▶ **TASK TO CARRY OUT**
Write the data below out in full, exactly as it stands.

* * *

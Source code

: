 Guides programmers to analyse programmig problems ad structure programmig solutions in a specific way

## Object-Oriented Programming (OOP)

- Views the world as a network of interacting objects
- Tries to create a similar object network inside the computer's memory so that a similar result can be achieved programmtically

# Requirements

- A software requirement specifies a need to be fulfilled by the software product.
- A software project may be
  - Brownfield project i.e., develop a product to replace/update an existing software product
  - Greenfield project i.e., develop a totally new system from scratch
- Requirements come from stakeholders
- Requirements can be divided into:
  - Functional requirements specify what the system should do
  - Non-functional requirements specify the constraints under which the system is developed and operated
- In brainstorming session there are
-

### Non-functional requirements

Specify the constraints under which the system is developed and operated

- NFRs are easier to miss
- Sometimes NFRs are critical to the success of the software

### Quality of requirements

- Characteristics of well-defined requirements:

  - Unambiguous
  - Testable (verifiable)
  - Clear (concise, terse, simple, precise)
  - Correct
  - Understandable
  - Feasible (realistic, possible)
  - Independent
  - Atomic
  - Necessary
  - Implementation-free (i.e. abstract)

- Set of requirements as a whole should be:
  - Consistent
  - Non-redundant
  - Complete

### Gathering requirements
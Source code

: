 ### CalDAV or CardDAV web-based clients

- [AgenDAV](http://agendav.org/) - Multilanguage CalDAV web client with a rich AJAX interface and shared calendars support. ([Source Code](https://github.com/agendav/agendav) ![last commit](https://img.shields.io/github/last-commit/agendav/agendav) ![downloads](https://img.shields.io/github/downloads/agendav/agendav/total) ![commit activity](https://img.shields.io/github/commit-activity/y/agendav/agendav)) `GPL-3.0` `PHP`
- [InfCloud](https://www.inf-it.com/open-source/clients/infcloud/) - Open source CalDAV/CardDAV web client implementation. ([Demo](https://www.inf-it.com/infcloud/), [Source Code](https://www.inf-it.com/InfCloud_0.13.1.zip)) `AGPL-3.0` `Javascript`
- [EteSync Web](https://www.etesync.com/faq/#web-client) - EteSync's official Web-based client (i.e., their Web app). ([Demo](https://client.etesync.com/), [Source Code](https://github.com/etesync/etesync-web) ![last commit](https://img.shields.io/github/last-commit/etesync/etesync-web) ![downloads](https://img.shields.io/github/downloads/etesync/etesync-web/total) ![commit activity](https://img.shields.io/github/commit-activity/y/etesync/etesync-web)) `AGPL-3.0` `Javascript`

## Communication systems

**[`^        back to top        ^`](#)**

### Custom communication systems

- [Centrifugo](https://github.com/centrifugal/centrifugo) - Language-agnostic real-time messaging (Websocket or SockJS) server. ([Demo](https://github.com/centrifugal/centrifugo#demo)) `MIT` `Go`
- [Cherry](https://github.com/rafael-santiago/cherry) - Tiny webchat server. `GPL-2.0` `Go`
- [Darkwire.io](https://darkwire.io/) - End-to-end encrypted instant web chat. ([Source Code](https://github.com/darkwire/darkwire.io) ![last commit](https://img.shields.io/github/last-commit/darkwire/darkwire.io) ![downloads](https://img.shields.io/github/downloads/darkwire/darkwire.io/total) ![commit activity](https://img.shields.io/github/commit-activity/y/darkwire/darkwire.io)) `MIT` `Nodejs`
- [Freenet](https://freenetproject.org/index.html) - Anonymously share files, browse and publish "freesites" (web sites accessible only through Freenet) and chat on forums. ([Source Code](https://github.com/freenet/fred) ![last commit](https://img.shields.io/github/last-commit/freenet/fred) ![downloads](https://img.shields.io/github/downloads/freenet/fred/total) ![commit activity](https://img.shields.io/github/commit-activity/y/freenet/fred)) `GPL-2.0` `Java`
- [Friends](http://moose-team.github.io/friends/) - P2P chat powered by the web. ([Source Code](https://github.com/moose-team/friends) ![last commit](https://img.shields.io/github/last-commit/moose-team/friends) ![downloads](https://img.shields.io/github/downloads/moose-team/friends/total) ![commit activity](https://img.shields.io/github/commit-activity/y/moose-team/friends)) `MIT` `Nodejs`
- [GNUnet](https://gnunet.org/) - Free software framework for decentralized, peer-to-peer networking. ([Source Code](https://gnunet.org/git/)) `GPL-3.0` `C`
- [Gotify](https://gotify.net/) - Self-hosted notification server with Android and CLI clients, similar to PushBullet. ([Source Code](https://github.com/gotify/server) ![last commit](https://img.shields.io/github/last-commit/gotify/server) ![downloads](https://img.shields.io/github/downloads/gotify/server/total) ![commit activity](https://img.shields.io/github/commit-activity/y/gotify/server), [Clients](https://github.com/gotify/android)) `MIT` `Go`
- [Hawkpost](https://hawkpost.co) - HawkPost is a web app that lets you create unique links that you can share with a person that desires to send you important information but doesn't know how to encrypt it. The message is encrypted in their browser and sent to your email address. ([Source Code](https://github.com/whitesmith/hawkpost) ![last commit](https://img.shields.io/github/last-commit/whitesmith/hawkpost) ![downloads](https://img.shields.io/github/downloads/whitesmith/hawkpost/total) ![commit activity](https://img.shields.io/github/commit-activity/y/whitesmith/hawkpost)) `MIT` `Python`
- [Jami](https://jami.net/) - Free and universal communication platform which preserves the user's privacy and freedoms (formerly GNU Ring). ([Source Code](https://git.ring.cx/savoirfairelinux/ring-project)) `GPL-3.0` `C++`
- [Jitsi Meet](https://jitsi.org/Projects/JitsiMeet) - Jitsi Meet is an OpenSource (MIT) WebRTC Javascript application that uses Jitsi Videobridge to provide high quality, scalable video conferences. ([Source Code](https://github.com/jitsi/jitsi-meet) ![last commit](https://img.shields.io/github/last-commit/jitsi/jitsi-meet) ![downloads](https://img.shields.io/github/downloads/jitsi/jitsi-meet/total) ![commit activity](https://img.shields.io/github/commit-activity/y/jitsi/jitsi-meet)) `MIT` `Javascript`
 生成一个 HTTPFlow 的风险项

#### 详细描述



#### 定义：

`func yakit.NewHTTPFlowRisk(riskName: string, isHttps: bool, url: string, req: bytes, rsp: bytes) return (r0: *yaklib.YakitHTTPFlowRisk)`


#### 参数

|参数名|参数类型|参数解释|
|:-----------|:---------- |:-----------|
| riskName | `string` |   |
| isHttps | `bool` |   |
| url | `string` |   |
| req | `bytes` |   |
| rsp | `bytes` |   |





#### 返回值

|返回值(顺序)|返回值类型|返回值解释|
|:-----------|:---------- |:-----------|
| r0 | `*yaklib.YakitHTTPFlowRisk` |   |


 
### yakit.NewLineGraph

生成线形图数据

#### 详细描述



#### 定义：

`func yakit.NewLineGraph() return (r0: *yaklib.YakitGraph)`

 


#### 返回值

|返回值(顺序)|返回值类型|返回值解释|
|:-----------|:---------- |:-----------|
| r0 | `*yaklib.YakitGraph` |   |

* * *

▶ **OUTPUT OF THE TASK**
Source code

: Guides programmers to analyse programmig problems ad structure programmig solutions in a specific way

## Object-Oriented Programming (OOP)

- Views the world as a network of interacting objects
- Tries to create a similar object network inside the computer's memory so that a similar result can be achieved programmtically

# Requirements

- A software requirement specifies a need to be fulfilled by the software product.
- A software project may be
  - Brownfield project i.e., develop a product to replace/update an existing software product
  - Greenfield project i.e., develop a totally new system from scratch
- Requirements come from stakeholders
- Requirements can be divided into:
  - Functional requirements specify what the system should do
  - Non-functional requirements specify the constraints under which the system is developed and operated
- In brainstorming session there are
-

### Non-functional requirements

Specify the constraints under which the system is developed and operated

- NFRs are easier to miss
- Sometimes NFRs are critical to the success of the software

### Quality of requirements

- Characteristics of well-defined requirements:

  - Unambiguous
  - Testable (verifiable)
  - Clear (concise, terse, simple, precise)
  - Correct
  - Understandable
  - Feasible (realistic, possible)
  - Independent
  - Atomic
  - Necessary
  - Implementation-free (i.e. abstract)

- Set of requirements as a whole should be:
  - Consistent
  - Non-redundant
  - Complete

### Gathering requirements
Source code

: ### CalDAV or CardDAV web-based clients

- [AgenDAV](http://agendav.org/) - Multilanguage CalDAV web client with a rich AJAX interface and shared calendars support. ([Source Code](https://github.com/agendav/agendav) ![last commit](https://img.shields.io/github/last-commit/agendav/agendav) ![downloads](https://img.shields.io/github/downloads/agendav/agendav/total) ![commit activity](https://img.shields.io/github/commit-activity/y/agendav/agendav)) `GPL-3.0` `PHP`
- [InfCloud](https://www.inf-it.com/open-source/clients/infcloud/) - Open source CalDAV/CardDAV web client implementation. ([Demo](https://www.inf-it.com/infcloud/), [Source Code](https://www.inf-it.com/InfCloud_0.13.1.zip)) `AGPL-3.0` `Javascript`
- [EteSync Web](https://www.etesync.com/faq/#web-client) - EteSync's official Web-based client (i.e., their Web app). ([Demo](https://client.etesync.com/), [Source Code](https://github.com/etesync/etesync-web) ![last commit](https://img.shields.io/github/last-commit/etesync/etesync-web) ![downloads](https://img.shields.io/github/downloads/etesync/etesync-web/total) ![commit activity](https://img.shields.io/github/commit-activity/y/etesync/etesync-web)) `AGPL-3.0` `Javascript`

## Communication systems

**[`^        back to top        ^`](#)**

### Custom communication systems

- [Centrifugo](https://github.com/centrifugal/centrifugo) - Language-agnostic real-time messaging (Websocket or SockJS) server. ([Demo](https://github.com/centrifugal/centrifugo#demo)) `MIT` `Go`
- [Cherry](https://github.com/rafael-santiago/cherry) - Tiny webchat server. `GPL-2.0` `Go`
- [Darkwire.io](https://darkwire.io/) - End-to-end encrypted instant web chat. ([Source Code](https://github.com/darkwire/darkwire.io) ![last commit](https://img.shields.io/github/last-commit/darkwire/darkwire.io) ![downloads](https://img.shields.io/github/downloads/darkwire/darkwire.io/total) ![commit activity](https://img.shields.io/github/commit-activity/y/darkwire/darkwire.io)) `MIT` `Nodejs`
- [Freenet](https://freenetproject.org/index.html) - Anonymously share files, browse and publish "freesites" (web sites accessible only through Freenet) and chat on forums. ([Source Code](https://github.com/freenet/fred) ![last commit](https://img.shields.io/github/last-commit/freenet/fred) ![downloads](https://img.shields.io/github/downloads/freenet/fred/total) ![commit activity](https://img.shields.io/github/commit-activity/y/freenet/fred)) `GPL-2.0` `Java`
- [Friends](http://moose-team.github.io/friends/) - P2P chat powered by the web. ([Source Code](https://github.com/moose-team/friends) ![last commit](https://img.shields.io/github/last-commit/moose-team/friends) ![downloads](https://img.shields.io/github/downloads/moose-team/friends/total) ![commit activity](https://img.shields.io/github/commit-activity/y/moose-team/friends)) `MIT` `Nodejs`
- [GNUnet](https://gnunet.org/) - Free software framework for decentralized, peer-to-peer networking. ([Source Code](https://gnunet.org/git/)) `GPL-3.0` `C`
- [Gotify](https://gotify.net/) - Self-hosted notification server with Android and CLI clients, similar to PushBullet. ([Source Code](https://github.com/gotify/server) ![last commit](https://img.shields.io/github/last-commit/gotify/server) ![downloads](https://img.shields.io/github/downloads/gotify/server/total) ![commit activity](https://img.shields.io/github/commit-activity/y/gotify/server), [Clients](https://github.com/gotify/android)) `MIT` `Go`
- [Hawkpost](https://hawkpost.co) - HawkPost is a web app that lets you create unique links that you can share with a person that desires to send you important information but doesn't know how to encrypt it. The message is encrypted in their browser and sent to your email address. ([Source Code](https://github.com/whitesmith/hawkpost) ![last commit](https://img.shields.io/github/last-commit/whitesmith/hawkpost) ![downloads](https://img.shields.io/github/downloads/whitesmith/hawkpost/total) ![commit activity](https://img.shields.io/github/commit-activity/y/whitesmith/hawkpost)) `MIT` `Python`
- [Jami](https://jami.net/) - Free and universal communication platform which preserves the user's privacy and freedoms (formerly GNU Ring). ([Source Code](https://git.ring.cx/savoirfairelinux/ring-project)) `GPL-3.0` `C++`
- [Jitsi Meet](https://jitsi.org/Projects/JitsiMeet) - Jitsi Meet is an OpenSource (MIT) WebRTC Javascript application that uses Jitsi Videobridge to provide high quality, scalable video conferences. ([Source Code](https://github.com/jitsi/jitsi-meet) ![last commit](https://img.shields.io/github/last-commit/jitsi/jitsi-meet) ![downloads](https://img.shields.io/github/downloads/jitsi/jitsi-meet/total) ![commit activity](https://img.shields.io/github/commit-activity/y/jitsi/jitsi-meet)) `MIT` `Javascript`
 生成一个 HTTPFlow 的风险项

#### 详细描述



#### 定义：

`func yakit.NewHTTPFlowRisk(riskName: string, isHttps: bool, url: string, req: bytes, rsp: bytes) return (r0: *yaklib.YakitHTTPFlowRisk)`


#### 参数

|参数名|参数类型|参数解释|
|:-----------|:---------- |:-----------|
| riskName | `string` |   |
| isHttps | `bool` |   |
| url | `string` |   |
| req | `bytes` |   |
| rsp | `bytes` |   |





#### 返回值

|返回值(顺序)|返回值类型|返回值解释|
|:-----------|:---------- |:-----------|
| r0 | `*yaklib.YakitHTTPFlowRisk` |   |


 
### yakit.NewLineGraph

生成线形图数据

#### 详细描述



#### 定义：

`func yakit.NewLineGraph() return (r0: *yaklib.YakitGraph)`

 


#### 返回值

|返回值(顺序)|返回值类型|返回值解释|
|:-----------|:---------- |:-----------|
| r0 | `*yaklib.YakitGraph` |   |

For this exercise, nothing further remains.